Segment Start: The records

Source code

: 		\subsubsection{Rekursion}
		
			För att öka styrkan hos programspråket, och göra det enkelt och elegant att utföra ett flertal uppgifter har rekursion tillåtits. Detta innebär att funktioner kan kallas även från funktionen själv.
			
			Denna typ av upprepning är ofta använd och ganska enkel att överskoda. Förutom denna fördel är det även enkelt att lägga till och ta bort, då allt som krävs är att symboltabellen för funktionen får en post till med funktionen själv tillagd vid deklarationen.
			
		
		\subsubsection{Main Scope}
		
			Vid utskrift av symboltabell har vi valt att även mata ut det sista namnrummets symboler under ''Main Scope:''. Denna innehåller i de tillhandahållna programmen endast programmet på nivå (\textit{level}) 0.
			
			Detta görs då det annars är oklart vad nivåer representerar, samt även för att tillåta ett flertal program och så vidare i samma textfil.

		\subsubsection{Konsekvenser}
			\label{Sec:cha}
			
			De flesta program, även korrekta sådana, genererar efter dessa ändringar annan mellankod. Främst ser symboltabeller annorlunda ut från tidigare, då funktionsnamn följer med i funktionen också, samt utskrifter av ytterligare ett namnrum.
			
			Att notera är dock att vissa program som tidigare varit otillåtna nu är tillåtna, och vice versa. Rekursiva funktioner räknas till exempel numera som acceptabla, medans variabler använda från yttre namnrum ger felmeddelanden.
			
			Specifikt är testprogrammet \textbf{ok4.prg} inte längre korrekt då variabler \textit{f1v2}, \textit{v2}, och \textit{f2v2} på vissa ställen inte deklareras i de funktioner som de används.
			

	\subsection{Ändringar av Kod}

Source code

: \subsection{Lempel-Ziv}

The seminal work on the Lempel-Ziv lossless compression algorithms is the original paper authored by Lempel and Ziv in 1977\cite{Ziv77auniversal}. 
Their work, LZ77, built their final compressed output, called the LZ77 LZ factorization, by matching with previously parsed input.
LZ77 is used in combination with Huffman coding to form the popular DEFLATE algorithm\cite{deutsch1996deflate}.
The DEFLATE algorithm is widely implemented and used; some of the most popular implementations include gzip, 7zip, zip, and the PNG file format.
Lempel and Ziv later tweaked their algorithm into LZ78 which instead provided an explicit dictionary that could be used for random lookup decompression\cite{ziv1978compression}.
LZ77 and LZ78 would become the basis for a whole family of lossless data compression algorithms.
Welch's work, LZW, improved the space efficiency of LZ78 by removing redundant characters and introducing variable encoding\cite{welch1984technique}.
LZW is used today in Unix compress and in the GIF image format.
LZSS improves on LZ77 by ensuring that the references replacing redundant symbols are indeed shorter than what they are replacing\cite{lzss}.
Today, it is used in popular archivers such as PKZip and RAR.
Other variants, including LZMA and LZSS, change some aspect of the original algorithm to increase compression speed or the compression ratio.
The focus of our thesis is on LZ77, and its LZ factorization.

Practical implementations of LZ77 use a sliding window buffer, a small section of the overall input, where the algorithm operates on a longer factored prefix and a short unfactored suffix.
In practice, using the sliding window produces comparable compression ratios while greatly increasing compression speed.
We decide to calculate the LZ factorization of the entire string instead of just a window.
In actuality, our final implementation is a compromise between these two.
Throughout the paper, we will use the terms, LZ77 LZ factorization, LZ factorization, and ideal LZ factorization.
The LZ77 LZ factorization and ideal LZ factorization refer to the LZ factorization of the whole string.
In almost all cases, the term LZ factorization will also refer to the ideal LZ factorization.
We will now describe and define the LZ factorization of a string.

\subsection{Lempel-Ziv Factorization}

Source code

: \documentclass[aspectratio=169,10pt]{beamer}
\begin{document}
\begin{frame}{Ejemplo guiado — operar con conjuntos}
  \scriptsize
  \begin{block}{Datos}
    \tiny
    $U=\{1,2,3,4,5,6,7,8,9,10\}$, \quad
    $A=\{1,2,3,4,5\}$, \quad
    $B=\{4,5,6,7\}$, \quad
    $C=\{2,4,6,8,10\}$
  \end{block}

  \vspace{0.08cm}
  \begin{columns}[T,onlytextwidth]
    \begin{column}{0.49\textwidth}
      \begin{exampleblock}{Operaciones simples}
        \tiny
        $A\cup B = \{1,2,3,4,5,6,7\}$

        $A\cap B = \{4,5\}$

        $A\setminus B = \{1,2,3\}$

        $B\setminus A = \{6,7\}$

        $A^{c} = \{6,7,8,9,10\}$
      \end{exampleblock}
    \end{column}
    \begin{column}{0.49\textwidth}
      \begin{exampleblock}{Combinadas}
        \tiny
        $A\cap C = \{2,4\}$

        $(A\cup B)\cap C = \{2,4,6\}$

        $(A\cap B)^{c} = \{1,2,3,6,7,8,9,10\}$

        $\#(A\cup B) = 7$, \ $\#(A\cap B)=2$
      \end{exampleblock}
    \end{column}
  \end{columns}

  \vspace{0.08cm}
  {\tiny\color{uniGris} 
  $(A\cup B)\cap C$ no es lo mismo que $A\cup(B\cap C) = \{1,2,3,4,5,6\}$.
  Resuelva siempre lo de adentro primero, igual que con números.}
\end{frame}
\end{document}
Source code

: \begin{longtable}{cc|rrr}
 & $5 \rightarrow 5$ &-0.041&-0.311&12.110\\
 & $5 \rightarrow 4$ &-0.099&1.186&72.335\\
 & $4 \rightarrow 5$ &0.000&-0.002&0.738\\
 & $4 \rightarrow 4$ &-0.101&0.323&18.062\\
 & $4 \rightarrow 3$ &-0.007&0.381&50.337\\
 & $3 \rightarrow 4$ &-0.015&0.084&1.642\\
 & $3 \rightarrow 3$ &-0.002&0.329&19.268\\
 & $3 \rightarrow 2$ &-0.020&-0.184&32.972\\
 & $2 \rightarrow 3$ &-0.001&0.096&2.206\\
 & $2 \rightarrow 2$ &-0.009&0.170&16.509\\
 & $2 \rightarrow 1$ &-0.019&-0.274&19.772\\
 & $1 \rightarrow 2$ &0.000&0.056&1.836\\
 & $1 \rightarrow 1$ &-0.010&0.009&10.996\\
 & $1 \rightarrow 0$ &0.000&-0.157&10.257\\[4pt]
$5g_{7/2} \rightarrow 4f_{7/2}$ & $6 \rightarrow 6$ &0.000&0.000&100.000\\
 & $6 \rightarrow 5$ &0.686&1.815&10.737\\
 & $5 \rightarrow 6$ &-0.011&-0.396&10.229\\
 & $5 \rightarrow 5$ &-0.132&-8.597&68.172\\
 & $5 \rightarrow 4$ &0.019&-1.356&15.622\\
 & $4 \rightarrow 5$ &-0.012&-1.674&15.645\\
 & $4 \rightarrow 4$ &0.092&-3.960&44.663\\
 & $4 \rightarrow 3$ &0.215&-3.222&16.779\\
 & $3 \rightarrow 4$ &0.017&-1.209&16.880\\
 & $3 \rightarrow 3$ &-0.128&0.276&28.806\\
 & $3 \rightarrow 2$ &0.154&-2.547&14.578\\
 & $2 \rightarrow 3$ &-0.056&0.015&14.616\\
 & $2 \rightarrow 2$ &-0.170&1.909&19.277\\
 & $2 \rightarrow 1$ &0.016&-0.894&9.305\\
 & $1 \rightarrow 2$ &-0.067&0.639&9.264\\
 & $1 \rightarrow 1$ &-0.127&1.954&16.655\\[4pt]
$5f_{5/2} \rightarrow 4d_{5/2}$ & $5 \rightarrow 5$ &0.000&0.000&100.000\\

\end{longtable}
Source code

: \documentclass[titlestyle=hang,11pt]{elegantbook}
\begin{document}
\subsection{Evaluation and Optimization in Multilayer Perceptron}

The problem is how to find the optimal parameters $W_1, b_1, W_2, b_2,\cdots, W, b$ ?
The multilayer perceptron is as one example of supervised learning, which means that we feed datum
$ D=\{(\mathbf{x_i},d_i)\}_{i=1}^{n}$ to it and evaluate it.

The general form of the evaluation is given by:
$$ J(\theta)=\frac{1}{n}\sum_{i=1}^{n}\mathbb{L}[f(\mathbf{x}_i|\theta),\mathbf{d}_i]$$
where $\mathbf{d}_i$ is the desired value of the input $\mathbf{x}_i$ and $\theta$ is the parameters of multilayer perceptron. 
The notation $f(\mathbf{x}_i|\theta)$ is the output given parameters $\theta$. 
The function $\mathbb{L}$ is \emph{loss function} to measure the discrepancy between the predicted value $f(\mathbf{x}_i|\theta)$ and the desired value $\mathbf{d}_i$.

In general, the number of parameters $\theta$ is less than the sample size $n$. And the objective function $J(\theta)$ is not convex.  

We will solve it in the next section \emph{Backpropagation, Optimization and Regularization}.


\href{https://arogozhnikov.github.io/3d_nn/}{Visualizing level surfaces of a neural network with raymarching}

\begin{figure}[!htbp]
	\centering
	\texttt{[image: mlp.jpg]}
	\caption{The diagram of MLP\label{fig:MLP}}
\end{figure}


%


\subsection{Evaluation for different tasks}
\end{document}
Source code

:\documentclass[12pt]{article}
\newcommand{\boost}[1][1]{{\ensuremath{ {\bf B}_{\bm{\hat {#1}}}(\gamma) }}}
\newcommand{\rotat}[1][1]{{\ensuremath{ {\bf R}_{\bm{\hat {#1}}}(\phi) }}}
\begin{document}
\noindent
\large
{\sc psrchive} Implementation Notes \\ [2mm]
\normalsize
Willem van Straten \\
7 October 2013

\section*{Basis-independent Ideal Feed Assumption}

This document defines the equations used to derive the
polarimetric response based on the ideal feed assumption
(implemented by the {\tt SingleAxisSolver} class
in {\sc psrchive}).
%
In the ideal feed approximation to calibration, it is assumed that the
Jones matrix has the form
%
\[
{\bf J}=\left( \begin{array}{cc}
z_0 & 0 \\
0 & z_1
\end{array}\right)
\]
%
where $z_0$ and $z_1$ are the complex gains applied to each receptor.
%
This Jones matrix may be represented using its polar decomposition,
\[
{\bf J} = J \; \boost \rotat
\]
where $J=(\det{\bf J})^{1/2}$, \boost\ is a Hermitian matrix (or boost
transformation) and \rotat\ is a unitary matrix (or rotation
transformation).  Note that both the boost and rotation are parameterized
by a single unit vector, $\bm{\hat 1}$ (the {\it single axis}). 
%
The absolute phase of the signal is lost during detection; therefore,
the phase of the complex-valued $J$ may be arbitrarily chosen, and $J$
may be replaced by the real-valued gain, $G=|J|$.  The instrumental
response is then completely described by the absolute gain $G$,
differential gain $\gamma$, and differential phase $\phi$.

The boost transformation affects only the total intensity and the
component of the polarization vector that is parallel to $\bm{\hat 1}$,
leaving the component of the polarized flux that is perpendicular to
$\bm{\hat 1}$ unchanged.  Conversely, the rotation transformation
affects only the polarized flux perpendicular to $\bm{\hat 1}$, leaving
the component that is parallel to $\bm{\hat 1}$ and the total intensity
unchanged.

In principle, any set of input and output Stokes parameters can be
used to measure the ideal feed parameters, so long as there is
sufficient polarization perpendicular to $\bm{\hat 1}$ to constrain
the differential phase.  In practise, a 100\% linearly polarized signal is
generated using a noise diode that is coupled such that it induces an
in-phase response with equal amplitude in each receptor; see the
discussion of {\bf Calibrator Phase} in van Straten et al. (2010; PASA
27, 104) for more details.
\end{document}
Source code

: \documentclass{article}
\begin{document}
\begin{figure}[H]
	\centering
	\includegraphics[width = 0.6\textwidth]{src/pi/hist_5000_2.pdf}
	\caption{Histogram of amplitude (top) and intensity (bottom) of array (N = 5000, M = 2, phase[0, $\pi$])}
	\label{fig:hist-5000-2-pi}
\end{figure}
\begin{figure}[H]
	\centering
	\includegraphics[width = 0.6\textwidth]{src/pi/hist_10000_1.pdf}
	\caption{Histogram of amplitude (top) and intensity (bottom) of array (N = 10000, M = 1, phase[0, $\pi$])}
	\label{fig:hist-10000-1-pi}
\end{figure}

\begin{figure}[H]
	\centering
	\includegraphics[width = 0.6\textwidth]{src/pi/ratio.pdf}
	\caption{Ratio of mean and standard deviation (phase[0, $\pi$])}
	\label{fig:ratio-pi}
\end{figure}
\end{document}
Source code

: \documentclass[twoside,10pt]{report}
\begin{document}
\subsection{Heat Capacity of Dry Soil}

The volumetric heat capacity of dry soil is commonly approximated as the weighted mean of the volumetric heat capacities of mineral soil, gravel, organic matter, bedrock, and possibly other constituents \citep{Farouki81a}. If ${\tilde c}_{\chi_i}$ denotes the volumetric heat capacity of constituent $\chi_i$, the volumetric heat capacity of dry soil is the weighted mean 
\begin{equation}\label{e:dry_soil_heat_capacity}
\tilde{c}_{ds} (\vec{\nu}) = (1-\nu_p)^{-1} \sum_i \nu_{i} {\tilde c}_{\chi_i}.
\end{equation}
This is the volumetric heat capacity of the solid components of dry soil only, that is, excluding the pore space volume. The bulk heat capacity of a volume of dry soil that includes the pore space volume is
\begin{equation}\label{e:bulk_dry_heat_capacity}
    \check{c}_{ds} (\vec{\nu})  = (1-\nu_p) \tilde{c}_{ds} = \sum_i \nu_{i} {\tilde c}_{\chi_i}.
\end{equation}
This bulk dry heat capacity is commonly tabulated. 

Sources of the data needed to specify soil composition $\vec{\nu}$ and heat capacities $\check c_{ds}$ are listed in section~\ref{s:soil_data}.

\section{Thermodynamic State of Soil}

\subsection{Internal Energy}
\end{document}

Segment End: The records

Work to be completed – Above are the entries; copy out every line among them that contains the word "Straten".

Result for this task –
Willem van Straten \\
discussion of {\bf Calibrator Phase} in van Straten et al. (2010; PASA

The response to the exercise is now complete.